**TASK ITEM:** Transcribe all data verbatim. Skip the pictures.

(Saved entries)
────────────────────
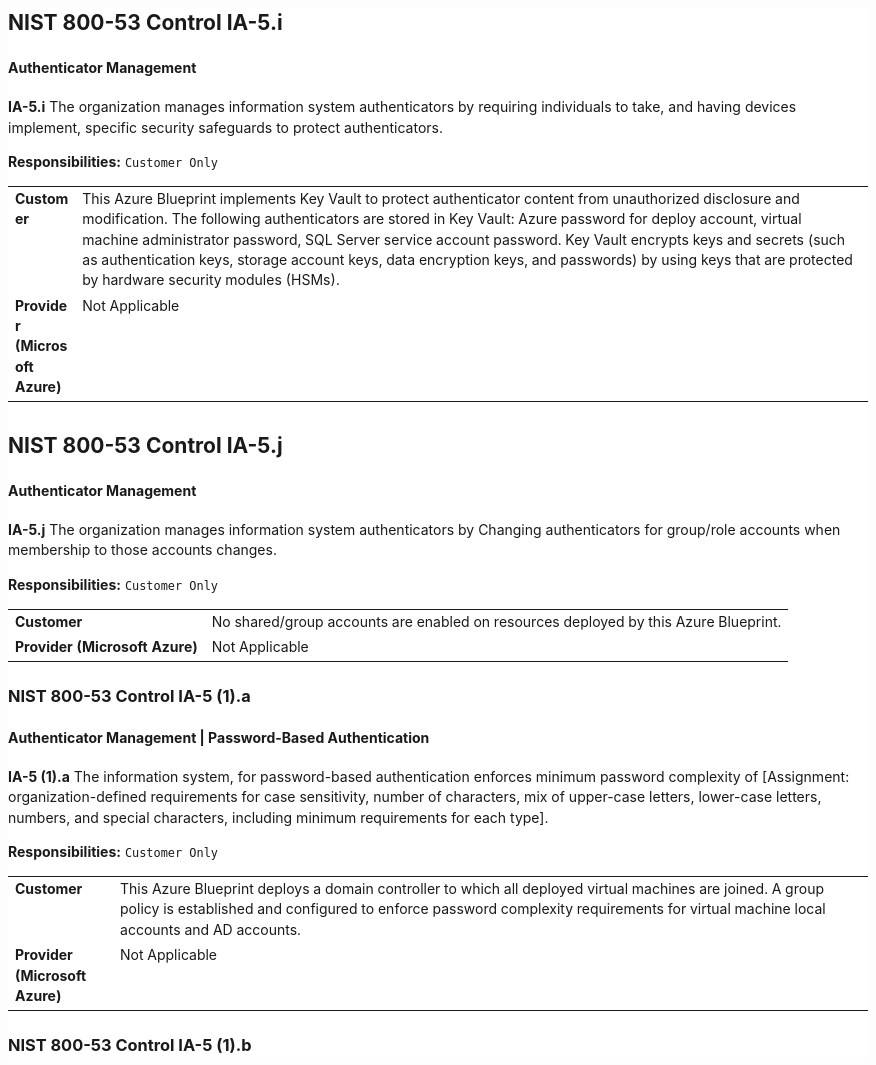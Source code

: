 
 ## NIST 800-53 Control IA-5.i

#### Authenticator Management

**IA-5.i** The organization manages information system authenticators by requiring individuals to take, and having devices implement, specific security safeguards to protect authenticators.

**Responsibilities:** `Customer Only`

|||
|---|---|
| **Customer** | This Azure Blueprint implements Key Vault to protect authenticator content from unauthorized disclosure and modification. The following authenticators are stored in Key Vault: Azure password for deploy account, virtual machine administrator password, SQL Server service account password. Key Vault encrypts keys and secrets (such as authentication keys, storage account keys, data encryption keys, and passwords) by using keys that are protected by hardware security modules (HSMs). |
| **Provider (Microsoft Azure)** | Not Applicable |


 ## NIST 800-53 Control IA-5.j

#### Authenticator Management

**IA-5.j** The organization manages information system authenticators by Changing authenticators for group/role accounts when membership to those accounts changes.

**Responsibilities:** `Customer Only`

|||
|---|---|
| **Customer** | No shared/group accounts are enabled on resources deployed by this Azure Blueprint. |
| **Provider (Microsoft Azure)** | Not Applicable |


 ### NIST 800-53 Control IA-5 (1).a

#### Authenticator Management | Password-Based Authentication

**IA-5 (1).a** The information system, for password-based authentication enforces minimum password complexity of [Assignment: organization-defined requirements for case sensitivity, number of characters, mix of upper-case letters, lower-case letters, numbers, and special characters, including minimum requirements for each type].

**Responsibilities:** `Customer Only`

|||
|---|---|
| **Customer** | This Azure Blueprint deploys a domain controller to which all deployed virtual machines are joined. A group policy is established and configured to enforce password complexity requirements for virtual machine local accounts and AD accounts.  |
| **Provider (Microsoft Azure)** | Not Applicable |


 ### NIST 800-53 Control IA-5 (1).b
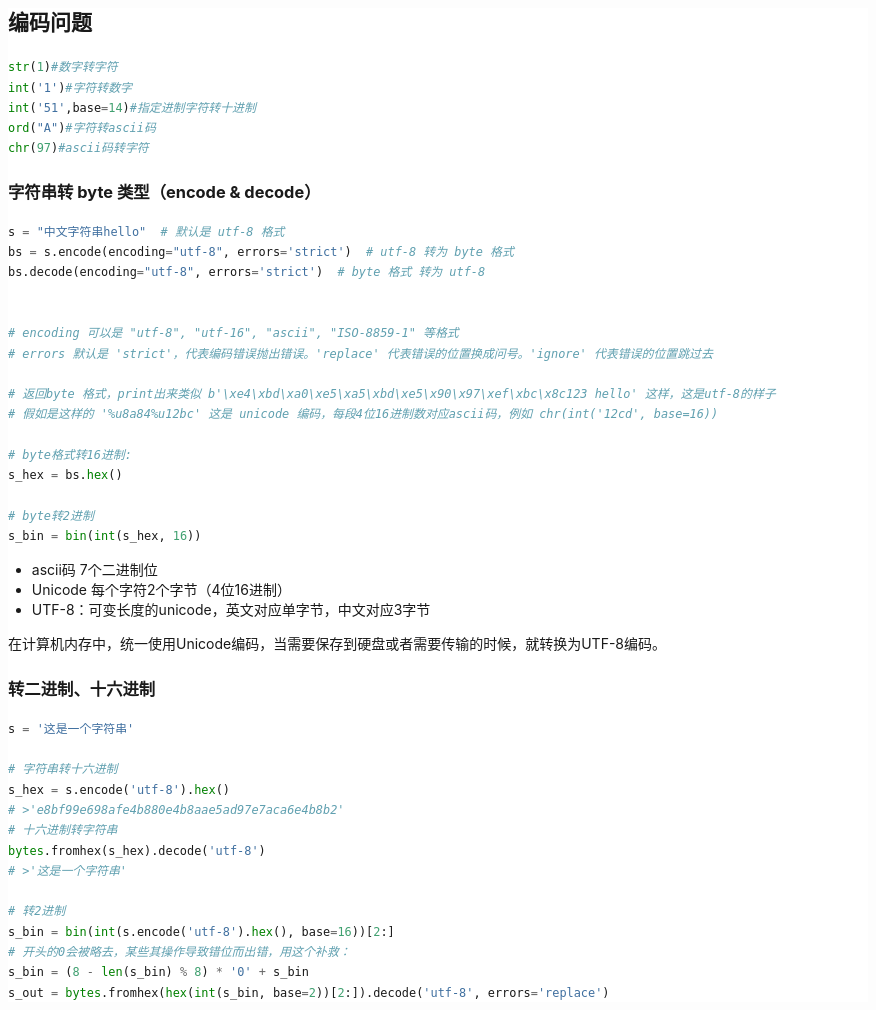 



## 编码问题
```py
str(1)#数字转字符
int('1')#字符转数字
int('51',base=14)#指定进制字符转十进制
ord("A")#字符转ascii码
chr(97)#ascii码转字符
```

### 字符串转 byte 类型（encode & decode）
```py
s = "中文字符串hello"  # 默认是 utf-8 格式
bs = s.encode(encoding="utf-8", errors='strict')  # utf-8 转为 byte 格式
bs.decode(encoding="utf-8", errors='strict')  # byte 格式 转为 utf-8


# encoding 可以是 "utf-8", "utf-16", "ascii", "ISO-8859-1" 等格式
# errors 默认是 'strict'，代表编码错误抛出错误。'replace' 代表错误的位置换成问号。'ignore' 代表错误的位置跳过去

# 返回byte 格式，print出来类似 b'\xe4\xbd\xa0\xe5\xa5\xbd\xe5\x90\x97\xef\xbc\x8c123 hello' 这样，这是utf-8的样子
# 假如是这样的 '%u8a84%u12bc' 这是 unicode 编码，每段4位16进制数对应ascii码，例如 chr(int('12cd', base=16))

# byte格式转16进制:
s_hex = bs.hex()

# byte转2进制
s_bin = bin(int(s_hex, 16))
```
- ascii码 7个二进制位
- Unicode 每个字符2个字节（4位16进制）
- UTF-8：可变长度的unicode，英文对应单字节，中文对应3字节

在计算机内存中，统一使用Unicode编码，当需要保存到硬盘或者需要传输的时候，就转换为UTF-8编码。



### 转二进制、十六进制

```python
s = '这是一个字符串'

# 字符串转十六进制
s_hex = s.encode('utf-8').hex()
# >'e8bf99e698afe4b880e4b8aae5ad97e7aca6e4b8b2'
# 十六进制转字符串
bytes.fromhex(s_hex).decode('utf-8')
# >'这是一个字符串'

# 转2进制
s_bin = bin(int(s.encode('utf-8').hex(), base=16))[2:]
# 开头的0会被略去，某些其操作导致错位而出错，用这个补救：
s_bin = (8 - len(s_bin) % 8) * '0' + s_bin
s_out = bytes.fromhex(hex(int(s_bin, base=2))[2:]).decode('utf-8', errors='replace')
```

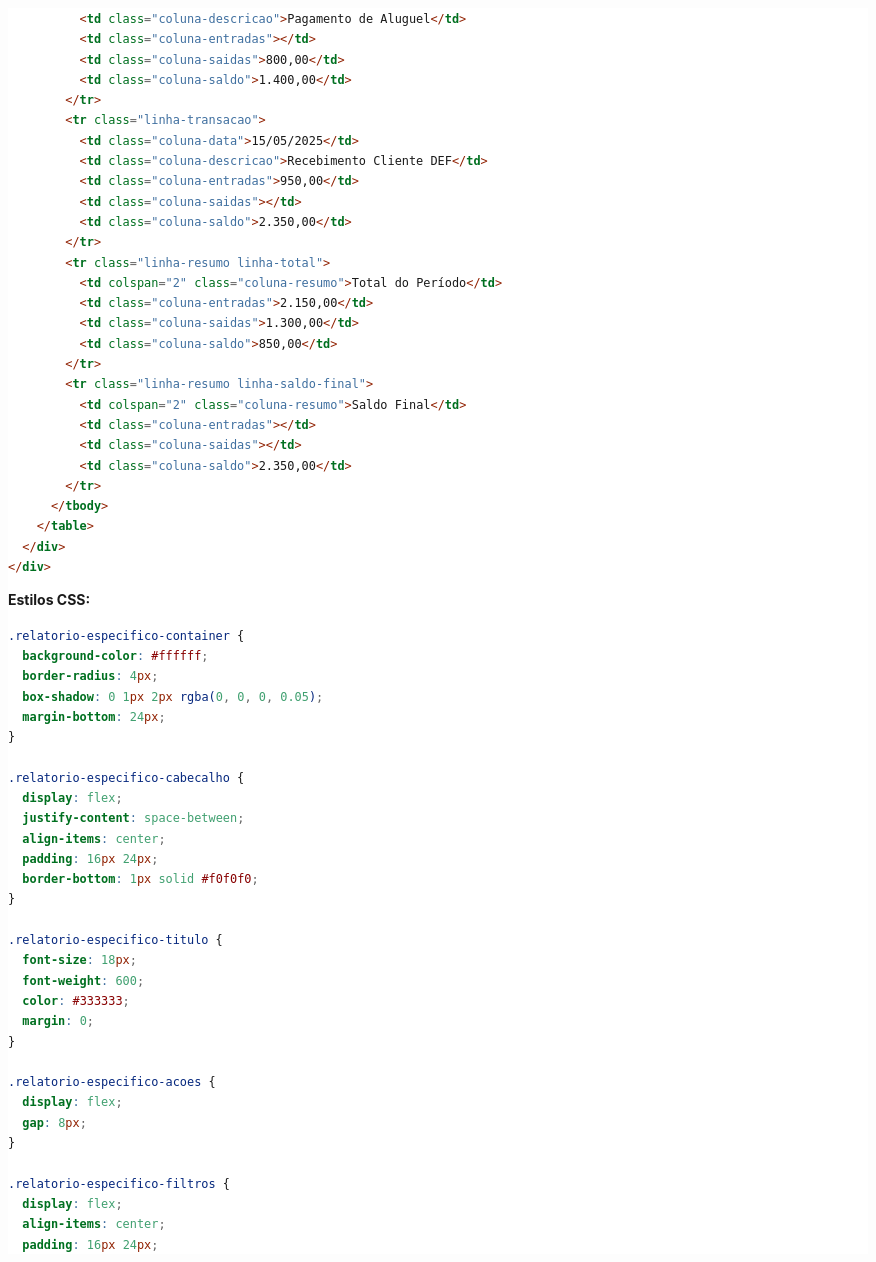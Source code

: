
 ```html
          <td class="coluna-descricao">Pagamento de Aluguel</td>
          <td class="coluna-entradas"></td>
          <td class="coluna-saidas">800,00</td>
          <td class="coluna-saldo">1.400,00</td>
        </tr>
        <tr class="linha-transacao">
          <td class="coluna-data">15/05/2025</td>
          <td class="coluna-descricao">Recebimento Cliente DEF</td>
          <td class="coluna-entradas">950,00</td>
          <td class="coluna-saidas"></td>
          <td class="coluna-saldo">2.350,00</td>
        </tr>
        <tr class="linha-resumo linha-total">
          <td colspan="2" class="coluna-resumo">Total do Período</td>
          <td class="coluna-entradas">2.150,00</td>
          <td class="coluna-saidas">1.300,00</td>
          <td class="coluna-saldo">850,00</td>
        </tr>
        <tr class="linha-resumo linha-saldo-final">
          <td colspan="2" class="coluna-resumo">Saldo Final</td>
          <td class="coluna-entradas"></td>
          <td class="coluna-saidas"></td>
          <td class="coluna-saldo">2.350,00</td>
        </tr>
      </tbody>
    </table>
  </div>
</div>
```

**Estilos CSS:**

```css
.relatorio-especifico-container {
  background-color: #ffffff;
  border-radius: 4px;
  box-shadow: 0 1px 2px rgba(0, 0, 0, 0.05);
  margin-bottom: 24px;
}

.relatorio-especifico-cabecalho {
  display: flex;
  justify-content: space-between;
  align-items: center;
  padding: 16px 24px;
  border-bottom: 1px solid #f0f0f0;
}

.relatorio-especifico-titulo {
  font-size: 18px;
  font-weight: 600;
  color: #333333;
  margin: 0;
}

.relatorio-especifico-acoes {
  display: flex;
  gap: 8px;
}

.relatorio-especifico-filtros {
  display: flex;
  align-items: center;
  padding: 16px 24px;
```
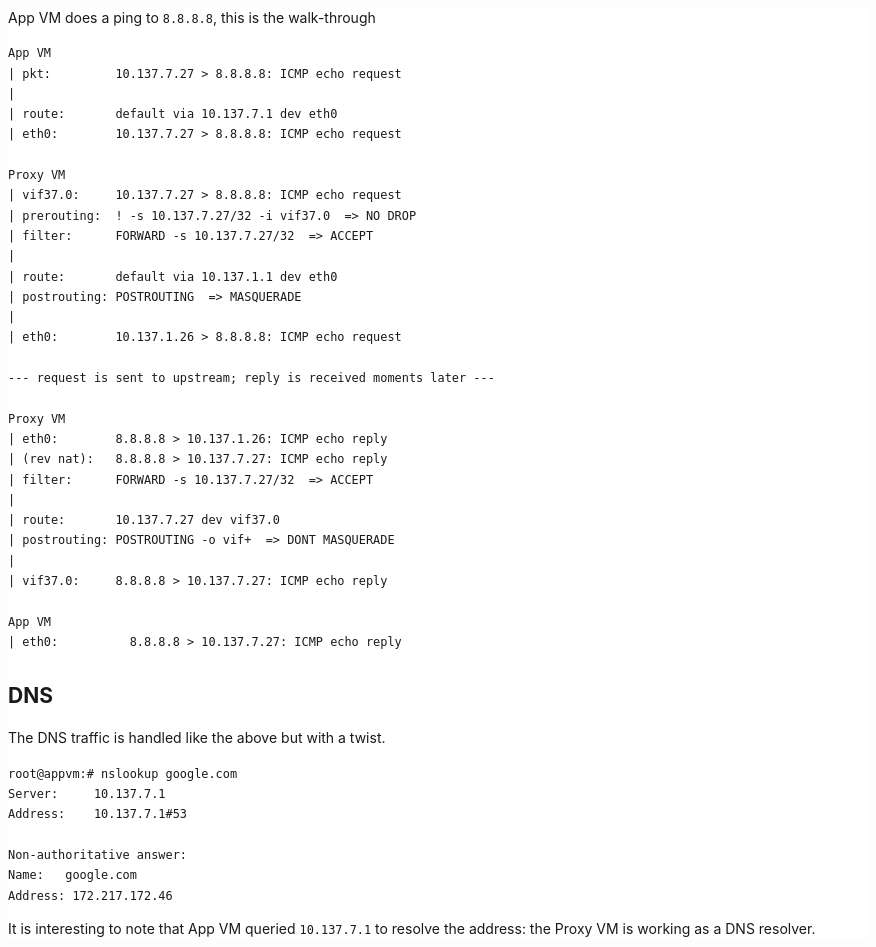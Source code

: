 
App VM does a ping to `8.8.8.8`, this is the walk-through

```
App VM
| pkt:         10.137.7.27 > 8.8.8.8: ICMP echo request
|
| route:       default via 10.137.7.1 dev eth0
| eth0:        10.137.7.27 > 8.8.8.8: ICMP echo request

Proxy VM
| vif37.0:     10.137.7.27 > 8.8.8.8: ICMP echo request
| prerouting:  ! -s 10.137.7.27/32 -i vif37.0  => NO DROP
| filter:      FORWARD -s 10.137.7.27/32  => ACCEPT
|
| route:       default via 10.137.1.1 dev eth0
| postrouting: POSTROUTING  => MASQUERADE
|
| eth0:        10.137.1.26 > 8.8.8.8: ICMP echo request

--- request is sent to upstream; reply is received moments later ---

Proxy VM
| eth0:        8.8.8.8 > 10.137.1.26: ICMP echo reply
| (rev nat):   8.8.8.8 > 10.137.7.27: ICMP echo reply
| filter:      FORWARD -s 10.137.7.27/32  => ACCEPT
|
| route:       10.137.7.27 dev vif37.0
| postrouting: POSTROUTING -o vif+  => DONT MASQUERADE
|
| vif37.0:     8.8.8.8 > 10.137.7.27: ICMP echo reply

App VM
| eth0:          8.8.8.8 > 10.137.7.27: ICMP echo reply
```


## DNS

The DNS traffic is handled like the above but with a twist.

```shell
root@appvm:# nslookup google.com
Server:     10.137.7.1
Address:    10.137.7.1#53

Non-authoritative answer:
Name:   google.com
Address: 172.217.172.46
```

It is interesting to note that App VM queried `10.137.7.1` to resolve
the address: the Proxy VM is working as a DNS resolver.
────────────────────
**EXPECTED OUTPUT:**
Source code

: 
 ## NIST 800-53 Control IA-5.i

#### Authenticator Management

**IA-5.i** The organization manages information system authenticators by requiring individuals to take, and having devices implement, specific security safeguards to protect authenticators.

**Responsibilities:** `Customer Only`

|||
|---|---|
| **Customer** | This Azure Blueprint implements Key Vault to protect authenticator content from unauthorized disclosure and modification. The following authenticators are stored in Key Vault: Azure password for deploy account, virtual machine administrator password, SQL Server service account password. Key Vault encrypts keys and secrets (such as authentication keys, storage account keys, data encryption keys, and passwords) by using keys that are protected by hardware security modules (HSMs). |
| **Provider (Microsoft Azure)** | Not Applicable |


 ## NIST 800-53 Control IA-5.j

#### Authenticator Management

**IA-5.j** The organization manages information system authenticators by Changing authenticators for group/role accounts when membership to those accounts changes.

**Responsibilities:** `Customer Only`

|||
|---|---|
| **Customer** | No shared/group accounts are enabled on resources deployed by this Azure Blueprint. |
| **Provider (Microsoft Azure)** | Not Applicable |


 ### NIST 800-53 Control IA-5 (1).a

#### Authenticator Management | Password-Based Authentication

**IA-5 (1).a** The information system, for password-based authentication enforces minimum password complexity of [Assignment: organization-defined requirements for case sensitivity, number of characters, mix of upper-case letters, lower-case letters, numbers, and special characters, including minimum requirements for each type].

**Responsibilities:** `Customer Only`

|||
|---|---|
| **Customer** | This Azure Blueprint deploys a domain controller to which all deployed virtual machines are joined. A group policy is established and configured to enforce password complexity requirements for virtual machine local accounts and AD accounts.  |
| **Provider (Microsoft Azure)** | Not Applicable |


 ### NIST 800-53 Control IA-5 (1).b



## 编码问题
```py
str(1)#数字转字符
int('1')#字符转数字
int('51',base=14)#指定进制字符转十进制
ord("A")#字符转ascii码
chr(97)#ascii码转字符
```

### 字符串转 byte 类型（encode & decode）
```py
s = "中文字符串hello"  # 默认是 utf-8 格式
bs = s.encode(encoding="utf-8", errors='strict')  # utf-8 转为 byte 格式
bs.decode(encoding="utf-8", errors='strict')  # byte 格式 转为 utf-8


# encoding 可以是 "utf-8", "utf-16", "ascii", "ISO-8859-1" 等格式
# errors 默认是 'strict'，代表编码错误抛出错误。'replace' 代表错误的位置换成问号。'ignore' 代表错误的位置跳过去

# 返回byte 格式，print出来类似 b'\xe4\xbd\xa0\xe5\xa5\xbd\xe5\x90\x97\xef\xbc\x8c123 hello' 这样，这是utf-8的样子
# 假如是这样的 '%u8a84%u12bc' 这是 unicode 编码，每段4位16进制数对应ascii码，例如 chr(int('12cd', base=16))

# byte格式转16进制:
s_hex = bs.hex()

# byte转2进制
s_bin = bin(int(s_hex, 16))
```
- ascii码 7个二进制位
- Unicode 每个字符2个字节（4位16进制）
- UTF-8：可变长度的unicode，英文对应单字节，中文对应3字节

在计算机内存中，统一使用Unicode编码，当需要保存到硬盘或者需要传输的时候，就转换为UTF-8编码。



### 转二进制、十六进制

```python
s = '这是一个字符串'

# 字符串转十六进制
s_hex = s.encode('utf-8').hex()
# >'e8bf99e698afe4b880e4b8aae5ad97e7aca6e4b8b2'
# 十六进制转字符串
bytes.fromhex(s_hex).decode('utf-8')
# >'这是一个字符串'

# 转2进制
s_bin = bin(int(s.encode('utf-8').hex(), base=16))[2:]
# 开头的0会被略去，某些其操作导致错位而出错，用这个补救：
s_bin = (8 - len(s_bin) % 8) * '0' + s_bin
s_out = bytes.fromhex(hex(int(s_bin, base=2))[2:]).decode('utf-8', errors='replace')
```

Source code

:
 ```html
          <td class="coluna-descricao">Pagamento de Aluguel</td>
          <td class="coluna-entradas"></td>
          <td class="coluna-saidas">800,00</td>
          <td class="coluna-saldo">1.400,00</td>
        </tr>
        <tr class="linha-transacao">
          <td class="coluna-data">15/05/2025</td>
          <td class="coluna-descricao">Recebimento Cliente DEF</td>
          <td class="coluna-entradas">950,00</td>
          <td class="coluna-saidas"></td>
          <td class="coluna-saldo">2.350,00</td>
        </tr>
        <tr class="linha-resumo linha-total">
          <td colspan="2" class="coluna-resumo">Total do Período</td>
          <td class="coluna-entradas">2.150,00</td>
          <td class="coluna-saidas">1.300,00</td>
          <td class="coluna-saldo">850,00</td>
        </tr>
        <tr class="linha-resumo linha-saldo-final">
          <td colspan="2" class="coluna-resumo">Saldo Final</td>
          <td class="coluna-entradas"></td>
          <td class="coluna-saidas"></td>
          <td class="coluna-saldo">2.350,00</td>
        </tr>
      </tbody>
    </table>
  </div>
</div>
```

**Estilos CSS:**

```css
.relatorio-especifico-container {
  background-color: #ffffff;
  border-radius: 4px;
  box-shadow: 0 1px 2px rgba(0, 0, 0, 0.05);
  margin-bottom: 24px;
}

.relatorio-especifico-cabecalho {
  display: flex;
  justify-content: space-between;
  align-items: center;
  padding: 16px 24px;
  border-bottom: 1px solid #f0f0f0;
}

.relatorio-especifico-titulo {
  font-size: 18px;
  font-weight: 600;
  color: #333333;
  margin: 0;
}

.relatorio-especifico-acoes {
  display: flex;
  gap: 8px;
}

.relatorio-especifico-filtros {
  display: flex;
  align-items: center;
  padding: 16px 24px;
```
Source code

: 
App VM does a ping to `8.8.8.8`, this is the walk-through

```
App VM
| pkt:         10.137.7.27 > 8.8.8.8: ICMP echo request
|
| route:       default via 10.137.7.1 dev eth0
| eth0:        10.137.7.27 > 8.8.8.8: ICMP echo request

Proxy VM
| vif37.0:     10.137.7.27 > 8.8.8.8: ICMP echo request
| prerouting:  ! -s 10.137.7.27/32 -i vif37.0  => NO DROP
| filter:      FORWARD -s 10.137.7.27/32  => ACCEPT
|
| route:       default via 10.137.1.1 dev eth0
| postrouting: POSTROUTING  => MASQUERADE
|
| eth0:        10.137.1.26 > 8.8.8.8: ICMP echo request

--- request is sent to upstream; reply is received moments later ---

Proxy VM
| eth0:        8.8.8.8 > 10.137.1.26: ICMP echo reply
| (rev nat):   8.8.8.8 > 10.137.7.27: ICMP echo reply
| filter:      FORWARD -s 10.137.7.27/32  => ACCEPT
|
| route:       10.137.7.27 dev vif37.0
| postrouting: POSTROUTING -o vif+  => DONT MASQUERADE
|
| vif37.0:     8.8.8.8 > 10.137.7.27: ICMP echo reply

App VM
| eth0:          8.8.8.8 > 10.137.7.27: ICMP echo reply
```


## DNS

The DNS traffic is handled like the above but with a twist.

```shell
root@appvm:# nslookup google.com
Server:     10.137.7.1
Address:    10.137.7.1#53

Non-authoritative answer:
Name:   google.com
Address: 172.217.172.46
```

It is interesting to note that App VM queried `10.137.7.1` to resolve
the address: the Proxy VM is working as a DNS resolver.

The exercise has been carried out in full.